Exercise description => Search the listing below for the string "even" and copy every line where it occurs.

Information given =>
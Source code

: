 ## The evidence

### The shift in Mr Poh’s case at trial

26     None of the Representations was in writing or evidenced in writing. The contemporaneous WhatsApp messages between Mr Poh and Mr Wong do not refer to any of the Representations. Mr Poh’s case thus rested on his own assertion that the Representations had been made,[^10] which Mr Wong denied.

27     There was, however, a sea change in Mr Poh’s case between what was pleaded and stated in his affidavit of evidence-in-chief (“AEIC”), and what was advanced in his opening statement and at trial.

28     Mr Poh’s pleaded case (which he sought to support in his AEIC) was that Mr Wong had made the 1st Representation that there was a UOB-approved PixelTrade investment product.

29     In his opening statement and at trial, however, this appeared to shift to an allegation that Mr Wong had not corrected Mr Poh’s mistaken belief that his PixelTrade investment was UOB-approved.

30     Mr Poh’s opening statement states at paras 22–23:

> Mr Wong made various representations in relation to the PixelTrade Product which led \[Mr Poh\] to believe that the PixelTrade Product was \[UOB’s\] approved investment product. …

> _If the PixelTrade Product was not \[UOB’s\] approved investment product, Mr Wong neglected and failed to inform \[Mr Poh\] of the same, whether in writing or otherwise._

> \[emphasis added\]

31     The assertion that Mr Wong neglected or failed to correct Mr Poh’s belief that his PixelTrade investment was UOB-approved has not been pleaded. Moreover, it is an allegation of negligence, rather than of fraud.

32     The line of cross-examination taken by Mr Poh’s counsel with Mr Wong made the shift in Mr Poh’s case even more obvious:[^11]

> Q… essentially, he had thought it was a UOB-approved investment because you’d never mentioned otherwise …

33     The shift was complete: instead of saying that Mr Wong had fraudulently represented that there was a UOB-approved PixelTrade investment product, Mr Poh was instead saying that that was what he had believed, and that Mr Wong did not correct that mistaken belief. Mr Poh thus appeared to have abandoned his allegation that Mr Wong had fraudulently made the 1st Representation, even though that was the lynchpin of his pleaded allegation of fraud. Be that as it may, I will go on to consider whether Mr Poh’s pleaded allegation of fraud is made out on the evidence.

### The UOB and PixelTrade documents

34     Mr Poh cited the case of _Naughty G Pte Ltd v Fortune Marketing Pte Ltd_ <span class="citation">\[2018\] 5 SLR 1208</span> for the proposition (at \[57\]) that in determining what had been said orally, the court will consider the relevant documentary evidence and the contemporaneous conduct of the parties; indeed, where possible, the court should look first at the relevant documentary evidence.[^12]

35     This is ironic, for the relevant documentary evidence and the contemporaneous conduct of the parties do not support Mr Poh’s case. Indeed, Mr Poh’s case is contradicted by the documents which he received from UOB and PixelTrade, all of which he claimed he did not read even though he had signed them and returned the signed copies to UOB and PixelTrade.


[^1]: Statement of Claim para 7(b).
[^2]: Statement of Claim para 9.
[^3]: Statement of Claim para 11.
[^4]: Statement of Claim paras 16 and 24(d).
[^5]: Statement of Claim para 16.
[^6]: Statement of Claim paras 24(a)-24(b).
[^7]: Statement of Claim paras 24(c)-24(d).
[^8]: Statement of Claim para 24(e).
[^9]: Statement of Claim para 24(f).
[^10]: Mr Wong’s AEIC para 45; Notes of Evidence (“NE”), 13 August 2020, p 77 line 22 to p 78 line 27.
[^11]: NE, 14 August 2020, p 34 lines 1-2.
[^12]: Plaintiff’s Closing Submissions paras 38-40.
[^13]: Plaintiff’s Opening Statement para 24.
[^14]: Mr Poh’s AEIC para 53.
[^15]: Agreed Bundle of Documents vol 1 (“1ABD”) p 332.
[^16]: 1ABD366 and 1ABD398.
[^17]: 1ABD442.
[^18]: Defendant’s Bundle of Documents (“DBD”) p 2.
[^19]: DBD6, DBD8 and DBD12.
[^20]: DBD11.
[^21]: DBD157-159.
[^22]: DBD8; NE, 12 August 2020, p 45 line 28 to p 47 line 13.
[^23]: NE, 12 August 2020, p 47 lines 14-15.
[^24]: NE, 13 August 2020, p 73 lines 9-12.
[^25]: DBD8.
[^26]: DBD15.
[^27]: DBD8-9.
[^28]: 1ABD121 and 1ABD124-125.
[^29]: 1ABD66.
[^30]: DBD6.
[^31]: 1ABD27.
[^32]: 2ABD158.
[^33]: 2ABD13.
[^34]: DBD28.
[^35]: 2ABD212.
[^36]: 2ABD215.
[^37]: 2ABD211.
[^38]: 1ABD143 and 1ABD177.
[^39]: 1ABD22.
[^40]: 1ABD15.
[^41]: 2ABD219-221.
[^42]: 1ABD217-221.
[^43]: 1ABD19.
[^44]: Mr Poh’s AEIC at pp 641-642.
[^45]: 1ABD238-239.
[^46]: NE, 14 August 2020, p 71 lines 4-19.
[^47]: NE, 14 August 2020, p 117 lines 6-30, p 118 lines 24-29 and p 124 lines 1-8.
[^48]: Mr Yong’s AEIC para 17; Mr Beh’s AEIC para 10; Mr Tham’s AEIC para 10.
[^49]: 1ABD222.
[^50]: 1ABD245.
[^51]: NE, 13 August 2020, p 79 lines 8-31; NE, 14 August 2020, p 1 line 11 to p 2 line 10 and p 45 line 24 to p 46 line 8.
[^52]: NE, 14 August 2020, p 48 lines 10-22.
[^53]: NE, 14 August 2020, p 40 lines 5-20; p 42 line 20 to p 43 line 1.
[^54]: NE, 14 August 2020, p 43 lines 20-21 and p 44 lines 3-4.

Exercise solution =>
32     The line of cross-examination taken by Mr Poh’s counsel with Mr Wong made the shift in Mr Poh’s case even more obvious:[^11]
33     The shift was complete: instead of saying that Mr Wong had fraudulently represented that there was a UOB-approved PixelTrade investment product, Mr Poh was instead saying that that was what he had believed, and that Mr Wong did not correct that mistaken belief. Mr Poh thus appeared to have abandoned his allegation that Mr Wong had fraudulently made the 1st Representation, even though that was the lynchpin of his pleaded allegation of fraud. Be that as it may, I will go on to consider whether Mr Poh’s pleaded allegation of fraud is made out on the evidence.
35     This is ironic, for the relevant documentary evidence and the contemporaneous conduct of the parties do not support Mr Poh’s case. Indeed, Mr Poh’s case is contradicted by the documents which he received from UOB and PixelTrade, all of which he claimed he did not read even though he had signed them and returned the signed copies to UOB and PixelTrade.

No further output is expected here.